## EXERCISE DETAILS:
From the data underneath, reproduce exactly the stretch that begins at the line with "Predicts the three-dimensional" and ends after the line with "##### Dataset and Processing".

## SUPPLIED RECORDS:
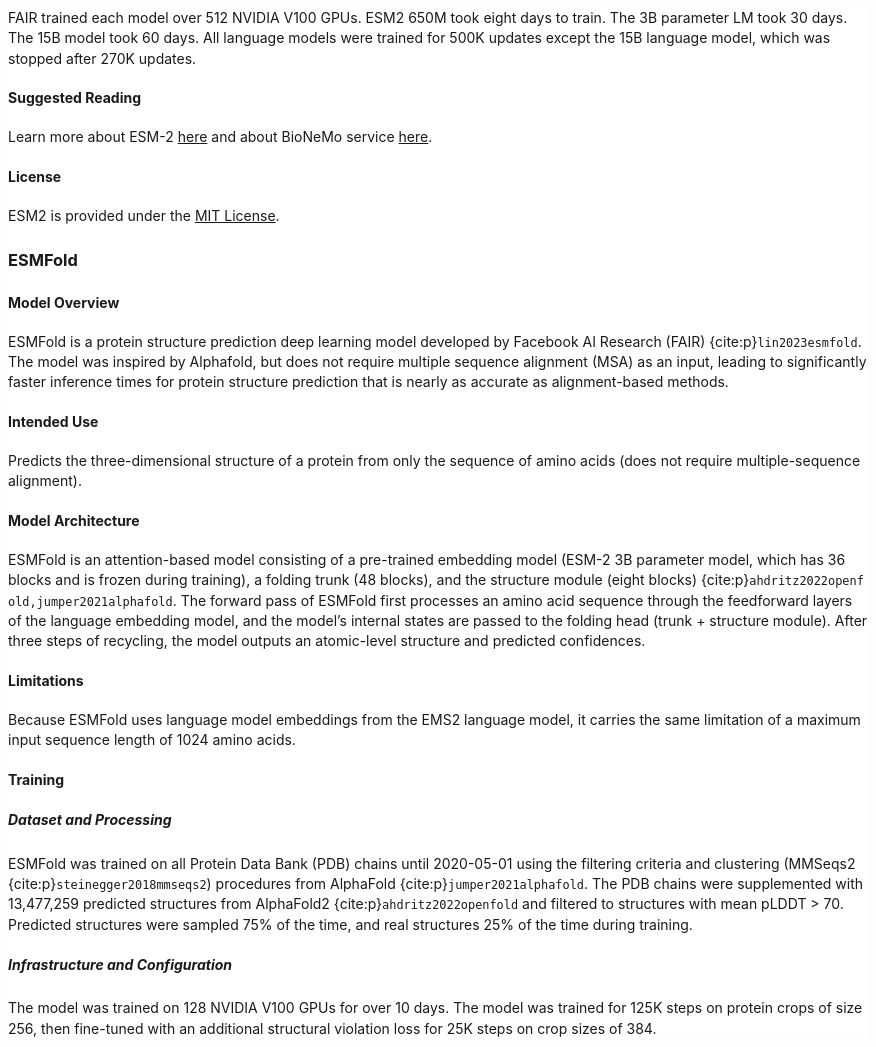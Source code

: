 FAIR trained each model over 512 NVIDIA V100 GPUs. ESM2 650M took eight days to train. The 3B parameter LM took 30 days. The 15B model took 60 days. All language models were trained for 500K updates except the 15B language model, which was stopped after 270K updates.

#### Suggested Reading

Learn more about ESM-2 [here](https://esmatlas.com/about) and about BioNeMo service [here](https://www.nvidia.com/en-us/gpu-cloud/bionemo/).

#### License

ESM2 is provided under the [MIT License](https://github.com/facebookresearch/esm/blob/main/LICENSE).

### ESMFold

#### Model Overview

ESMFold is a protein structure prediction deep learning model developed by Facebook AI Research (FAIR) {cite:p}`lin2023esmfold`. The model was inspired by Alphafold, but does not require multiple sequence alignment (MSA) as an input, leading to significantly faster inference times for protein structure prediction that is nearly as accurate as alignment-based methods.

#### Intended Use

Predicts the three-dimensional structure of a protein from only the sequence of amino acids (does not require multiple-sequence alignment).

#### Model Architecture

ESMFold is an attention-based model consisting of a pre-trained embedding model (ESM-2 3B parameter model, which has 36 blocks and is frozen during training), a folding trunk (48 blocks), and the structure module (eight blocks) {cite:p}`ahdritz2022openfold,jumper2021alphafold`. The forward pass of ESMFold first processes an amino acid sequence through the feedforward layers of the language embedding model, and the model’s internal states are passed to the folding head (trunk + structure module). After three steps of recycling, the model outputs an atomic-level structure and predicted confidences.

#### Limitations

Because ESMFold uses language model embeddings from the EMS2 language model, it carries the same limitation of a maximum input sequence length of 1024 amino acids.

#### Training

##### Dataset and Processing

ESMFold was trained on all Protein Data Bank (PDB) chains until 2020-05-01 using the filtering criteria and clustering (MMSeqs2 {cite:p}`steinegger2018mmseqs2`) procedures from AlphaFold {cite:p}`jumper2021alphafold`. The PDB chains were supplemented with 13,477,259 predicted structures from AlphaFold2 {cite:p}`ahdritz2022openfold` and filtered to structures with mean pLDDT > 70. Predicted structures were sampled 75% of the time, and real structures 25% of the time during training.

##### Infrastructure and Configuration
The model was trained on 128 NVIDIA V100 GPUs for over 10 days. The model was trained for 125K steps on protein crops of size 256, then fine-tuned with an additional structural violation loss for 25K steps on crop sizes of 384.
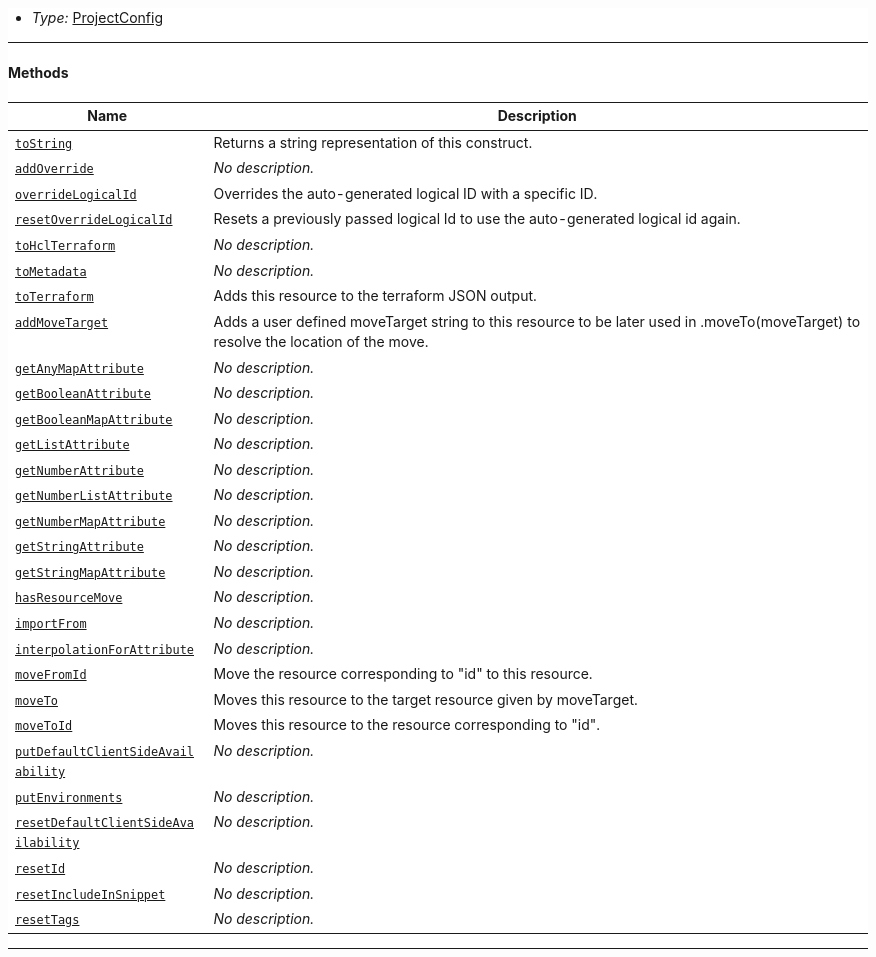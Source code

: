 - *Type:* <a href="#@cdktf/provider-launchdarkly.project.ProjectConfig">ProjectConfig</a>

---

#### Methods <a name="Methods" id="Methods"></a>

| **Name** | **Description** |
| --- | --- |
| <code><a href="#@cdktf/provider-launchdarkly.project.Project.toString">toString</a></code> | Returns a string representation of this construct. |
| <code><a href="#@cdktf/provider-launchdarkly.project.Project.addOverride">addOverride</a></code> | *No description.* |
| <code><a href="#@cdktf/provider-launchdarkly.project.Project.overrideLogicalId">overrideLogicalId</a></code> | Overrides the auto-generated logical ID with a specific ID. |
| <code><a href="#@cdktf/provider-launchdarkly.project.Project.resetOverrideLogicalId">resetOverrideLogicalId</a></code> | Resets a previously passed logical Id to use the auto-generated logical id again. |
| <code><a href="#@cdktf/provider-launchdarkly.project.Project.toHclTerraform">toHclTerraform</a></code> | *No description.* |
| <code><a href="#@cdktf/provider-launchdarkly.project.Project.toMetadata">toMetadata</a></code> | *No description.* |
| <code><a href="#@cdktf/provider-launchdarkly.project.Project.toTerraform">toTerraform</a></code> | Adds this resource to the terraform JSON output. |
| <code><a href="#@cdktf/provider-launchdarkly.project.Project.addMoveTarget">addMoveTarget</a></code> | Adds a user defined moveTarget string to this resource to be later used in .moveTo(moveTarget) to resolve the location of the move. |
| <code><a href="#@cdktf/provider-launchdarkly.project.Project.getAnyMapAttribute">getAnyMapAttribute</a></code> | *No description.* |
| <code><a href="#@cdktf/provider-launchdarkly.project.Project.getBooleanAttribute">getBooleanAttribute</a></code> | *No description.* |
| <code><a href="#@cdktf/provider-launchdarkly.project.Project.getBooleanMapAttribute">getBooleanMapAttribute</a></code> | *No description.* |
| <code><a href="#@cdktf/provider-launchdarkly.project.Project.getListAttribute">getListAttribute</a></code> | *No description.* |
| <code><a href="#@cdktf/provider-launchdarkly.project.Project.getNumberAttribute">getNumberAttribute</a></code> | *No description.* |
| <code><a href="#@cdktf/provider-launchdarkly.project.Project.getNumberListAttribute">getNumberListAttribute</a></code> | *No description.* |
| <code><a href="#@cdktf/provider-launchdarkly.project.Project.getNumberMapAttribute">getNumberMapAttribute</a></code> | *No description.* |
| <code><a href="#@cdktf/provider-launchdarkly.project.Project.getStringAttribute">getStringAttribute</a></code> | *No description.* |
| <code><a href="#@cdktf/provider-launchdarkly.project.Project.getStringMapAttribute">getStringMapAttribute</a></code> | *No description.* |
| <code><a href="#@cdktf/provider-launchdarkly.project.Project.hasResourceMove">hasResourceMove</a></code> | *No description.* |
| <code><a href="#@cdktf/provider-launchdarkly.project.Project.importFrom">importFrom</a></code> | *No description.* |
| <code><a href="#@cdktf/provider-launchdarkly.project.Project.interpolationForAttribute">interpolationForAttribute</a></code> | *No description.* |
| <code><a href="#@cdktf/provider-launchdarkly.project.Project.moveFromId">moveFromId</a></code> | Move the resource corresponding to "id" to this resource. |
| <code><a href="#@cdktf/provider-launchdarkly.project.Project.moveTo">moveTo</a></code> | Moves this resource to the target resource given by moveTarget. |
| <code><a href="#@cdktf/provider-launchdarkly.project.Project.moveToId">moveToId</a></code> | Moves this resource to the resource corresponding to "id". |
| <code><a href="#@cdktf/provider-launchdarkly.project.Project.putDefaultClientSideAvailability">putDefaultClientSideAvailability</a></code> | *No description.* |
| <code><a href="#@cdktf/provider-launchdarkly.project.Project.putEnvironments">putEnvironments</a></code> | *No description.* |
| <code><a href="#@cdktf/provider-launchdarkly.project.Project.resetDefaultClientSideAvailability">resetDefaultClientSideAvailability</a></code> | *No description.* |
| <code><a href="#@cdktf/provider-launchdarkly.project.Project.resetId">resetId</a></code> | *No description.* |
| <code><a href="#@cdktf/provider-launchdarkly.project.Project.resetIncludeInSnippet">resetIncludeInSnippet</a></code> | *No description.* |
| <code><a href="#@cdktf/provider-launchdarkly.project.Project.resetTags">resetTags</a></code> | *No description.* |

---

## RESPONSE TO THIS EXERCISE:
Predicts the three-dimensional structure of a protein from only the sequence of amino acids (does not require multiple-sequence alignment).

#### Model Architecture

ESMFold is an attention-based model consisting of a pre-trained embedding model (ESM-2 3B parameter model, which has 36 blocks and is frozen during training), a folding trunk (48 blocks), and the structure module (eight blocks) {cite:p}`ahdritz2022openfold,jumper2021alphafold`. The forward pass of ESMFold first processes an amino acid sequence through the feedforward layers of the language embedding model, and the model’s internal states are passed to the folding head (trunk + structure module). After three steps of recycling, the model outputs an atomic-level structure and predicted confidences.

#### Limitations

Because ESMFold uses language model embeddings from the EMS2 language model, it carries the same limitation of a maximum input sequence length of 1024 amino acids.

#### Training

##### Dataset and Processing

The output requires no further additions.